A viewer also complained about the ad because he believed the name was a misnomer, arguing the cider was not made from British apples.
Molson Coors defended itself by saying some of the apples used were British – although the amount varied between batches – and that the cider was made in Herefordshire and bottled in Burton.
The ASA sided with the supplier and said: “We acknowledged the product was produced in the UK using British cider making techniques and was bottled in the UK.
“While the complainant believed the ad implied all apples used to produce Carling British Cider were British, the ad made no such claim and we noted that Carling British Cider was in fact made with some British apples.
“While the ad featured a typical British summer fete, we considered it did not create the impression that only British apples were used to make CBC.”
Meanwhile a complainant challenged whether a BBFB radio ad for Jack Daniels promoted irresponsible drinking.
The voiceover in the ad said: “Some say lousy record keeping is what kept Jack Daniel from knowing his actual birthday.
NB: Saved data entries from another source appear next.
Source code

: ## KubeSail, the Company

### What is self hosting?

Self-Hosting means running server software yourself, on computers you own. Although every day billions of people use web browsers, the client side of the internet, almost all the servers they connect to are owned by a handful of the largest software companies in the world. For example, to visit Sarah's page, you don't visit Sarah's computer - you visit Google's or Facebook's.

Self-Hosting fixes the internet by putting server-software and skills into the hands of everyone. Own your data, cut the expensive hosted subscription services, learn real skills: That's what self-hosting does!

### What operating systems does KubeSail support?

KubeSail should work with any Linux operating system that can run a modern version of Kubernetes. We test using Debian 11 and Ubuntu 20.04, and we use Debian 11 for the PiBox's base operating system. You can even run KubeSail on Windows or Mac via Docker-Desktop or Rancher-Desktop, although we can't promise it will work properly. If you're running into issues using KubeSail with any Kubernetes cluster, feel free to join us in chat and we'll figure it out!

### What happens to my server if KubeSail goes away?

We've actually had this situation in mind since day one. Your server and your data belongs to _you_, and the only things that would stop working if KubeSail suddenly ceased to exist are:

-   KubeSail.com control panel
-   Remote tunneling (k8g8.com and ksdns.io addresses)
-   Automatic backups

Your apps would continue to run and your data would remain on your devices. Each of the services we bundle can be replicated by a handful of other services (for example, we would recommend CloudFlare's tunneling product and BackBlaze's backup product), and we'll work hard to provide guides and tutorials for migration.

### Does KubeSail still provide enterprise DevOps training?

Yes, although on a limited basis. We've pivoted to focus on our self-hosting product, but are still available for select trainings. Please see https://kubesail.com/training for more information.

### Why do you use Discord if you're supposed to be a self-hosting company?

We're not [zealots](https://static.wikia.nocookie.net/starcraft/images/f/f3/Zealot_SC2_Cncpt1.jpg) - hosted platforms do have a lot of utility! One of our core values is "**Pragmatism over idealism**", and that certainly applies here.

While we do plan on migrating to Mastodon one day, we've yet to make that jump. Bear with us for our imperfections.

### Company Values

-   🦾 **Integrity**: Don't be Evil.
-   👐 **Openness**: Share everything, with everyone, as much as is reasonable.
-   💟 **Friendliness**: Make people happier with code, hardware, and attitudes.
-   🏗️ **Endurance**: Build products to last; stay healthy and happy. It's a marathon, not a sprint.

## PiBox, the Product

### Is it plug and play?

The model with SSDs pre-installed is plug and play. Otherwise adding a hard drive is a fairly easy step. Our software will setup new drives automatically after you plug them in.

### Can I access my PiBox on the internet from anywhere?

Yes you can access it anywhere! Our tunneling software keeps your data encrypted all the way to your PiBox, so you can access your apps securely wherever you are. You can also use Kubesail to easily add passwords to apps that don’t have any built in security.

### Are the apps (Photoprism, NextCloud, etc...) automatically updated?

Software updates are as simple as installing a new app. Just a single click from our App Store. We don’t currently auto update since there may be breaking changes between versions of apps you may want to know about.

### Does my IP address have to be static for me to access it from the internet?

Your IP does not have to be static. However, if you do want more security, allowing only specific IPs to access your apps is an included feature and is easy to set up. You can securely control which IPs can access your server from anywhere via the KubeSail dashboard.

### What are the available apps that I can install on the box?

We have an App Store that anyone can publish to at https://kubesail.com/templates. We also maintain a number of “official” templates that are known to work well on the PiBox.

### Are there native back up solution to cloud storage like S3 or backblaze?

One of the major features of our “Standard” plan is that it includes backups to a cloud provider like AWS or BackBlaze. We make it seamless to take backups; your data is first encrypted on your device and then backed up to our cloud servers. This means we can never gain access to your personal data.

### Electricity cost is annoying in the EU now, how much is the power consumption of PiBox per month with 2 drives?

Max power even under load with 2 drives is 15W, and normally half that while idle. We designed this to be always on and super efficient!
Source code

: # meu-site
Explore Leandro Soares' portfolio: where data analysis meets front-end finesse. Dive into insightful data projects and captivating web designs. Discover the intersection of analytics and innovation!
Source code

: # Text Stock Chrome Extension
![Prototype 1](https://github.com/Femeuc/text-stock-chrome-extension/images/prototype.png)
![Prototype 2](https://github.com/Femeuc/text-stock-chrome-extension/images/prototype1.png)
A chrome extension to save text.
“Others blamed his misfortune on forgetful parents. But none of that mattered to Jack Daniel. The way he saw it, celebrating the entire month of September was fair compromise.
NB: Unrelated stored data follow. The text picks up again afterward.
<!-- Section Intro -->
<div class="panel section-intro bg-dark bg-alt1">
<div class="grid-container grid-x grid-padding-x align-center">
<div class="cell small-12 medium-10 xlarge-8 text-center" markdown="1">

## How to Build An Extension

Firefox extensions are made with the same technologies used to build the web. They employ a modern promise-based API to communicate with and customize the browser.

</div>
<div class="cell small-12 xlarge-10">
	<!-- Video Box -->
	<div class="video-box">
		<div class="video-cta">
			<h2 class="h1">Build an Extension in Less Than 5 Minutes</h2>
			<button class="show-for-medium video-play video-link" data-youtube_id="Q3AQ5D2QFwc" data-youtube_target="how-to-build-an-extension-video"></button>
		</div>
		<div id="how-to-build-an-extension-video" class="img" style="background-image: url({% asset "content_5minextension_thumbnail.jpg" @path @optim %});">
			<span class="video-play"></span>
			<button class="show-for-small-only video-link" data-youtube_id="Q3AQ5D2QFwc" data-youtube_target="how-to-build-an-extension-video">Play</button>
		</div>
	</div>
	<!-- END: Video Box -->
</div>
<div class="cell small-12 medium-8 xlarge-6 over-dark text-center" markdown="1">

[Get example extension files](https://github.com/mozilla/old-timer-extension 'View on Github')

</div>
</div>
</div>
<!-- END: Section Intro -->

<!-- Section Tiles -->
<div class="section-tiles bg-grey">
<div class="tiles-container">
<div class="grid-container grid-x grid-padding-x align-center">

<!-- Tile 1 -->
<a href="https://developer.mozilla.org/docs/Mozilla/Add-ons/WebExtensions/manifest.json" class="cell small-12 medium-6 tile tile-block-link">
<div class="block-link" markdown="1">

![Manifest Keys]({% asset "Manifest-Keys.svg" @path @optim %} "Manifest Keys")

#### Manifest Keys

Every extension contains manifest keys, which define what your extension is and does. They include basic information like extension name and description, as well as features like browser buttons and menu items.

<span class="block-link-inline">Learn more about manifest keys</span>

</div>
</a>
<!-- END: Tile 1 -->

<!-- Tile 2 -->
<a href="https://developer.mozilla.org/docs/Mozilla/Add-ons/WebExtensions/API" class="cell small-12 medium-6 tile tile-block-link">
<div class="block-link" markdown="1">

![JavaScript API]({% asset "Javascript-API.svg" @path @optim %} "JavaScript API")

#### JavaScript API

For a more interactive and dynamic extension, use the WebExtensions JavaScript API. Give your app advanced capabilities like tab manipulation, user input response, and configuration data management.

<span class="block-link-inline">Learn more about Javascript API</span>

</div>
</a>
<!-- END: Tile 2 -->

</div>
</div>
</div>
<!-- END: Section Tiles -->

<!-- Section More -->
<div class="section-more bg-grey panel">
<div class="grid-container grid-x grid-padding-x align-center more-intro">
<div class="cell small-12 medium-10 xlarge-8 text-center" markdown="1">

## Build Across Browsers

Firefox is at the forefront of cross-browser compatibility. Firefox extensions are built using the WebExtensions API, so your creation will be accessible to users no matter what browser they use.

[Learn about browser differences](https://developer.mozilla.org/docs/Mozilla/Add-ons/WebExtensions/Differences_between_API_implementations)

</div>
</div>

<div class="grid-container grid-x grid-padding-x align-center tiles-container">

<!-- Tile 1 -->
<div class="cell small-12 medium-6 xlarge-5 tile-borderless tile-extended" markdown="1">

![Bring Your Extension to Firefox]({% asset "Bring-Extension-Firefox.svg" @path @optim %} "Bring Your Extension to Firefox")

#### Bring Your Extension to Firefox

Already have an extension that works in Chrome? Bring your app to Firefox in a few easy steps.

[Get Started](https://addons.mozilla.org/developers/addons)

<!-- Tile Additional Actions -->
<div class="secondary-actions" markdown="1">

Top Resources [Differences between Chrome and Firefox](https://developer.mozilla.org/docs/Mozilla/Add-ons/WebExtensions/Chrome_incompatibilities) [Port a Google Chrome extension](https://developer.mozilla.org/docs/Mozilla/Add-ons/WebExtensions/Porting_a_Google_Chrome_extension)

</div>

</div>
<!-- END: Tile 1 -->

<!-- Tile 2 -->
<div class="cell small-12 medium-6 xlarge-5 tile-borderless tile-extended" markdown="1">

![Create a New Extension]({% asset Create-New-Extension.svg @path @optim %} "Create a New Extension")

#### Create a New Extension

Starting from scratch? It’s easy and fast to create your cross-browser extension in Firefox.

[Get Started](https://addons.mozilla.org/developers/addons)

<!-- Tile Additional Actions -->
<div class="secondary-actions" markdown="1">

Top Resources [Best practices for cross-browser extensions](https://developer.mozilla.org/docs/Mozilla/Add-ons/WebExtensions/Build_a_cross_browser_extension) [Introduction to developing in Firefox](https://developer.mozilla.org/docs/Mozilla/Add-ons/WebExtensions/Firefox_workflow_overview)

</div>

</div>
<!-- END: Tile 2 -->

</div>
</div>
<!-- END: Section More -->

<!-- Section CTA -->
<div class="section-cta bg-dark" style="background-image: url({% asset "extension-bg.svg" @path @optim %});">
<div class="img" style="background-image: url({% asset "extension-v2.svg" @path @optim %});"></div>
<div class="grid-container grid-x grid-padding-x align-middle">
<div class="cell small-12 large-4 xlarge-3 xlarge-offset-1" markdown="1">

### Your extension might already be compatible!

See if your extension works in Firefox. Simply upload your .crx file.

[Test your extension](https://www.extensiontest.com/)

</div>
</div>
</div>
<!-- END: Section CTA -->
“And in the end we can't say we blame him. So raise a glass to a man and his Tennessee whiskey and join us in celebrating Mr Jack’s birthday all September long. Make it memorable. Please drink responsibly.”
BBFB told the ASA that in inviting consumers to raise a glass in a toast to its brand’s founder and his invention, it intentionally expressed this in the singular ‒ “raise a glass”.
It added that it specifically separated raising “a glass” on one single occasion from the month-long celebration it also urged fans to undertake, and that it did not expressly tell them to drink all month long.
The ASA agreed and said: “Although the invite to celebrate Mr Daniel’s birthday throughout September did not state that consumers should continue drinking to mark the occasion, we noted that the wording used was ‘join us’ in celebrating all September long.
“We considered that, in the context of an advertiser promoting whiskey, this was likely to be understood as joining in by drinking Jack Daniels.
“Nonetheless, even with the reference to celebrating ‘all September long’ we considered the ad did not give the overall impression that consumers should drink irresponsibly by, for example, buying repeated rounds of whiskey or drinking immoderately.
“We considered it was possible to celebrate throughout the month of September by drinking Jack Daniels responsibly.”